De Luca se levantó de golpe, agitó un puño en el aire, con los labios apretados, y se golpeó en la frente, con fuerza.

– Qué estúpido -dijo entre dientes-. ¡Dios, qué estúpido he sido!

Dio un paso hacia la puerta y ella trató de cogerlo por un brazo, rozándole la tela del impermeable con los dedos, sin lograr detenerlo.

– ¿Adónde vas? -le preguntó-. ¿Qué vas a hacer?

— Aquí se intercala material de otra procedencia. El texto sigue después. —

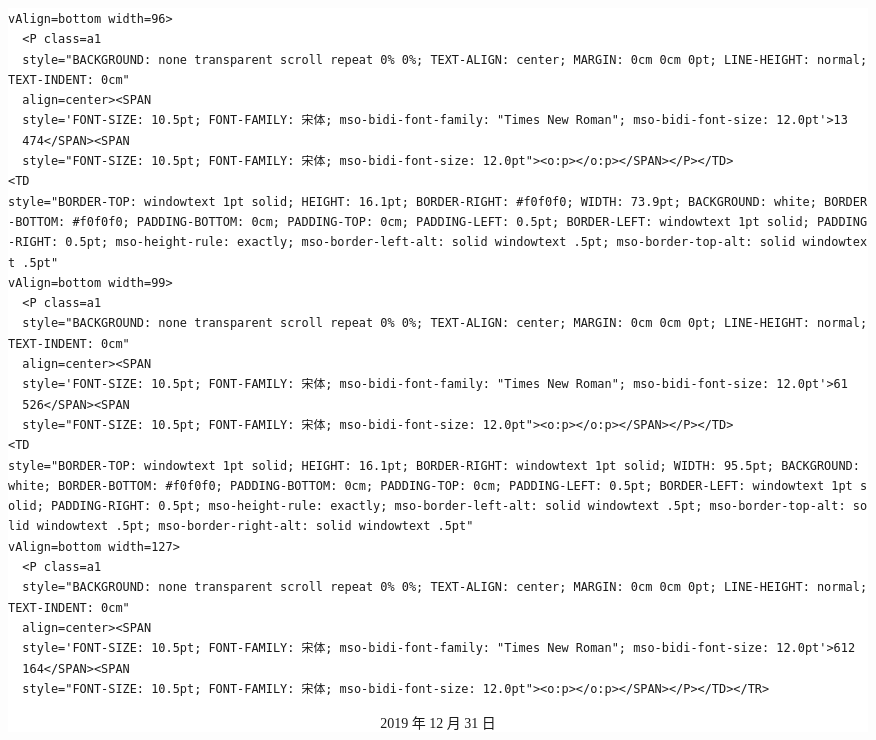     vAlign=bottom width=96>
      <P class=a1 
      style="BACKGROUND: none transparent scroll repeat 0% 0%; TEXT-ALIGN: center; MARGIN: 0cm 0cm 0pt; LINE-HEIGHT: normal; TEXT-INDENT: 0cm" 
      align=center><SPAN 
      style='FONT-SIZE: 10.5pt; FONT-FAMILY: 宋体; mso-bidi-font-family: "Times New Roman"; mso-bidi-font-size: 12.0pt'>13 
      474</SPAN><SPAN 
      style="FONT-SIZE: 10.5pt; FONT-FAMILY: 宋体; mso-bidi-font-size: 12.0pt"><o:p></o:p></SPAN></P></TD>
    <TD 
    style="BORDER-TOP: windowtext 1pt solid; HEIGHT: 16.1pt; BORDER-RIGHT: #f0f0f0; WIDTH: 73.9pt; BACKGROUND: white; BORDER-BOTTOM: #f0f0f0; PADDING-BOTTOM: 0cm; PADDING-TOP: 0cm; PADDING-LEFT: 0.5pt; BORDER-LEFT: windowtext 1pt solid; PADDING-RIGHT: 0.5pt; mso-height-rule: exactly; mso-border-left-alt: solid windowtext .5pt; mso-border-top-alt: solid windowtext .5pt" 
    vAlign=bottom width=99>
      <P class=a1 
      style="BACKGROUND: none transparent scroll repeat 0% 0%; TEXT-ALIGN: center; MARGIN: 0cm 0cm 0pt; LINE-HEIGHT: normal; TEXT-INDENT: 0cm" 
      align=center><SPAN 
      style='FONT-SIZE: 10.5pt; FONT-FAMILY: 宋体; mso-bidi-font-family: "Times New Roman"; mso-bidi-font-size: 12.0pt'>61 
      526</SPAN><SPAN 
      style="FONT-SIZE: 10.5pt; FONT-FAMILY: 宋体; mso-bidi-font-size: 12.0pt"><o:p></o:p></SPAN></P></TD>
    <TD 
    style="BORDER-TOP: windowtext 1pt solid; HEIGHT: 16.1pt; BORDER-RIGHT: windowtext 1pt solid; WIDTH: 95.5pt; BACKGROUND: white; BORDER-BOTTOM: #f0f0f0; PADDING-BOTTOM: 0cm; PADDING-TOP: 0cm; PADDING-LEFT: 0.5pt; BORDER-LEFT: windowtext 1pt solid; PADDING-RIGHT: 0.5pt; mso-height-rule: exactly; mso-border-left-alt: solid windowtext .5pt; mso-border-top-alt: solid windowtext .5pt; mso-border-right-alt: solid windowtext .5pt" 
    vAlign=bottom width=127>
      <P class=a1 
      style="BACKGROUND: none transparent scroll repeat 0% 0%; TEXT-ALIGN: center; MARGIN: 0cm 0cm 0pt; LINE-HEIGHT: normal; TEXT-INDENT: 0cm" 
      align=center><SPAN 
      style='FONT-SIZE: 10.5pt; FONT-FAMILY: 宋体; mso-bidi-font-family: "Times New Roman"; mso-bidi-font-size: 12.0pt'>612 
      164</SPAN><SPAN 
      style="FONT-SIZE: 10.5pt; FONT-FAMILY: 宋体; mso-bidi-font-size: 12.0pt"><o:p></o:p></SPAN></P></TD></TR>
  <TR style="HEIGHT: 16.3pt; mso-yfti-irow: 6; mso-height-rule: exactly">
    <TD 
    style="BORDER-TOP: windowtext 1pt solid; HEIGHT: 16.3pt; BORDER-RIGHT: #f0f0f0; WIDTH: 112.1pt; BACKGROUND: white; BORDER-BOTTOM: #f0f0f0; PADDING-BOTTOM: 0cm; PADDING-TOP: 0cm; PADDING-LEFT: 0.5pt; BORDER-LEFT: windowtext 1pt solid; PADDING-RIGHT: 0.5pt; mso-height-rule: exactly; mso-border-left-alt: solid windowtext .5pt; mso-border-top-alt: solid windowtext .5pt" 
    vAlign=bottom width=149>
      <P class=a1 
      style="BACKGROUND: none transparent scroll repeat 0% 0%; TEXT-ALIGN: center; MARGIN: 0cm 0cm 0pt; LINE-HEIGHT: normal; TEXT-INDENT: 0cm" 
      align=center><SPAN 
      style='FONT-SIZE: 10.5pt; FONT-FAMILY: 宋体; mso-bidi-font-family: "Times New Roman"; mso-bidi-font-size: 12.0pt'>2019 
      </SPAN><SPAN 
      style="FONT-SIZE: 10.5pt; FONT-FAMILY: 宋体; mso-bidi-font-size: 12.0pt">年 
      </SPAN><SPAN 
      style='FONT-SIZE: 10.5pt; FONT-FAMILY: 宋体; mso-bidi-font-family: "Times New Roman"; mso-bidi-font-size: 12.0pt'>12 
      </SPAN><SPAN 
      style="FONT-SIZE: 10.5pt; FONT-FAMILY: 宋体; mso-bidi-font-size: 12.0pt">月 
      </SPAN><SPAN 
      style='FONT-SIZE: 10.5pt; FONT-FAMILY: 宋体; mso-bidi-font-family: "Times New Roman"; mso-bidi-font-size: 12.0pt'>31 
      </SPAN><SPAN 
      style="FONT-SIZE: 10.5pt; FONT-FAMILY: 宋体; mso-bidi-font-size: 12.0pt">日<o:p></o:p></SPAN></P></TD>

Pero él parecía no oírla, sacudía la cabeza y seguía murmurando: «Qué estúpido» para sí, como un idiota. Ella lo vio salir, luego intentó correr detrás de él, descalza y en combinación, hasta las escaleras, pero era demasiado tarde, y oyó la puerta de entrada que se cerraba.

CAPÍTULO DIEZ

La prendieron esa misma mañana, mientras hacía la cola para el pan, delante de la única panadería abierta. Cuando los vio acercarse, serios y decididos, desde tres direcciones distintas, Assuntina entendió enseguida lo que querían y ni siquiera trató de escapar. Permaneció inmóvil, y se limitó a mirar a su alrededor, con expresión un poco perdida, cuando la cogieron por los brazos, uno por un lado y otro por el otro, y Pugliese, rápidamente, le puso las esposas. Se la llevaron al coche, donde De Luca, apoyado en la portezuela, aguardaba de brazos cruzados.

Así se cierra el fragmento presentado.